If I turn my head just to the right, I find my novel manuscript flagged with notes, my journal open to its third-to-last page waiting for me to finish writing, at least two pairs of reading or computer glasses, photographs of people I love, a dog whistle. And this is just the stuff I can take in at a glance. I am newly aware of all the things hidden in drawers, behind cupboard doors not just in my office but all over my house like the blue and white ceramic jar in a box at the top of my closet. It holds the remains of roses put there by my grandmother before her marriage to my grandfather. She never said who gave them to her or why they were so important. Then there are my books. All of my books.
This is not a Marie Kondo moment. This is happening because I have just started reading Ruth Ozeki’s The Book of Form and Emptiness. As you know, I loved her novel A Tale for the Time Being and when I wrote about it, more than one of you urged me to check out “Form and Emptiness.” I found it soon after in a little free library and put it in the stack by my bed. Last week, it began to speak to me.
I did not hear an actual voice, as Benny, the thirteen-year-old protagonist of the novel does when the things in his life begin to speak to him, only a gentle tug on my attention. But reading the story – and I am very early on in it – has opened me already in a way I was not prepared for. A young boy, grieving, begins to hear voices and they are coming from things: scissors, shoes, toaster ovens, a bag of broken Christmas ornaments. I am captured by his sensitivity and the form his grief has taken. He feels for all of them and it is unbearable. Of course, there are books among the things that surround him and the books talk to Benny. One book in particular has emerged and it is the one that tells him his story. It speaks to him. He speaks to it. I am riveted and, as I mentioned. I am suddenly considering the things around me in a new light. All these years, I’ve regarded things as they relate to my story - my memories, my comfort, my needs, my convenience, my disordered mind. It’s freeing to think for a bit about what my things might say about me or to me if they could.
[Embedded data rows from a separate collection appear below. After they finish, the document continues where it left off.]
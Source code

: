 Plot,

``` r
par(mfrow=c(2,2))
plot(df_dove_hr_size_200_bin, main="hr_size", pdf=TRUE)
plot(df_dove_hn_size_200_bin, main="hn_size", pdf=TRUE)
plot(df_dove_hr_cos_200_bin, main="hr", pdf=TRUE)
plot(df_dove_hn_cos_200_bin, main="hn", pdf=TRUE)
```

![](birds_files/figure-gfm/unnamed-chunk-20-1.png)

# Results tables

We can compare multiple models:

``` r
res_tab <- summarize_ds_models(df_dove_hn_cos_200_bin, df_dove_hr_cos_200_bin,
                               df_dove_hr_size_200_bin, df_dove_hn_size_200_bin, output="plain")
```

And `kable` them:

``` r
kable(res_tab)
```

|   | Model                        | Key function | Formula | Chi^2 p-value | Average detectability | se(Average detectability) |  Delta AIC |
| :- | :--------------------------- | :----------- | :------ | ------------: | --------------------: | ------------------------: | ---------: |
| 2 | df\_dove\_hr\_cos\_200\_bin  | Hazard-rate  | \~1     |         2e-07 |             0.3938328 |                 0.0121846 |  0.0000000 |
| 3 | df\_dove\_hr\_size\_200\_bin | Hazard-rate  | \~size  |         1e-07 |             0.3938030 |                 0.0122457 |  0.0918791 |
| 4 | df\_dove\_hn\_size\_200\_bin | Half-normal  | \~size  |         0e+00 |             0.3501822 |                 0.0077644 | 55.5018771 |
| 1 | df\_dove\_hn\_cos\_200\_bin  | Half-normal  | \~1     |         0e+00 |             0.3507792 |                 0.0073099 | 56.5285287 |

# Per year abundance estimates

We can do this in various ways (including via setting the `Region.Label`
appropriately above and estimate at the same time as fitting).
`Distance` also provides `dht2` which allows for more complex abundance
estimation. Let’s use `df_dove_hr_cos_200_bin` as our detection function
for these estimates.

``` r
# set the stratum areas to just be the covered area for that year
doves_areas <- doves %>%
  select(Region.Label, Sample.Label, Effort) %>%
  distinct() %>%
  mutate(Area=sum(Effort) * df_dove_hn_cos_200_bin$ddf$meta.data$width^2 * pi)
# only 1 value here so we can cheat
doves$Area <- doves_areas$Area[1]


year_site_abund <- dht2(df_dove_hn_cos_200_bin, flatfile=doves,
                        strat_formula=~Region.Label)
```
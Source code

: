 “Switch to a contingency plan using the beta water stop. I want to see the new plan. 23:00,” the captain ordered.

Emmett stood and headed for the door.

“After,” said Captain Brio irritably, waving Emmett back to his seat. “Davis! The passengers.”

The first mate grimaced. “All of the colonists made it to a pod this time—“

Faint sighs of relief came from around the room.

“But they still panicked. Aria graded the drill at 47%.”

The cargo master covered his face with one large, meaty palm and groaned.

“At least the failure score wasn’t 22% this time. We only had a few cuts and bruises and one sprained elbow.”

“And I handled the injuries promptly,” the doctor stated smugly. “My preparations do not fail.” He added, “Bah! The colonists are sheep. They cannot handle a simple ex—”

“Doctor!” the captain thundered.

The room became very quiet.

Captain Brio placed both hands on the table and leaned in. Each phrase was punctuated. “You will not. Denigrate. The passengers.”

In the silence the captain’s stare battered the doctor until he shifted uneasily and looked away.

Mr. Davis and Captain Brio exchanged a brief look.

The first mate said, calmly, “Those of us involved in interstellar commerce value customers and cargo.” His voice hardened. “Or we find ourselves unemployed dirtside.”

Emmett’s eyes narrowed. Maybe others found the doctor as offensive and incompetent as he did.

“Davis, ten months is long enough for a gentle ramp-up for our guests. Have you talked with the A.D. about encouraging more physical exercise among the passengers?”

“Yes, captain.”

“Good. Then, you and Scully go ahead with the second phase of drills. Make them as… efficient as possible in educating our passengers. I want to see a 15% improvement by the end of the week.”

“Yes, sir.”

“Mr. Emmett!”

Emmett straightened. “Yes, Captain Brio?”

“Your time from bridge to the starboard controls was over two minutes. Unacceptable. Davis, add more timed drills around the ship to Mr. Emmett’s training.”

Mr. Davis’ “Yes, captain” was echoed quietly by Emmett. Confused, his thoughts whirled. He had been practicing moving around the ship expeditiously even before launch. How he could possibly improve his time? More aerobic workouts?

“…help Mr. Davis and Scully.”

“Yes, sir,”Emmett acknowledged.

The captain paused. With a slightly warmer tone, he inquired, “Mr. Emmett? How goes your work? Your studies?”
“Sometimes the voices are attractive and pleasant, like that rubber duck my mom found in the dumpster.I don’t mean the horrible squeaking sound it makes when you squeeze it, but the other voices inside that are more like the duck’s memories of oceans and tides, and swells and shorelines, and something dreamy, too, softer and dim, like somebody wonderful had once touched it with her finger.” – Ruth Ozeki, The Book of Form and Emptiness
It is too early on for me to know exactly where this novel will take me. With A Tale for the Time Being, Ozeki proved she is a master of weaving big ideas into her stories and she takes risks with structure and time. I’m looking forward to finishing it and talking about it here with all of you.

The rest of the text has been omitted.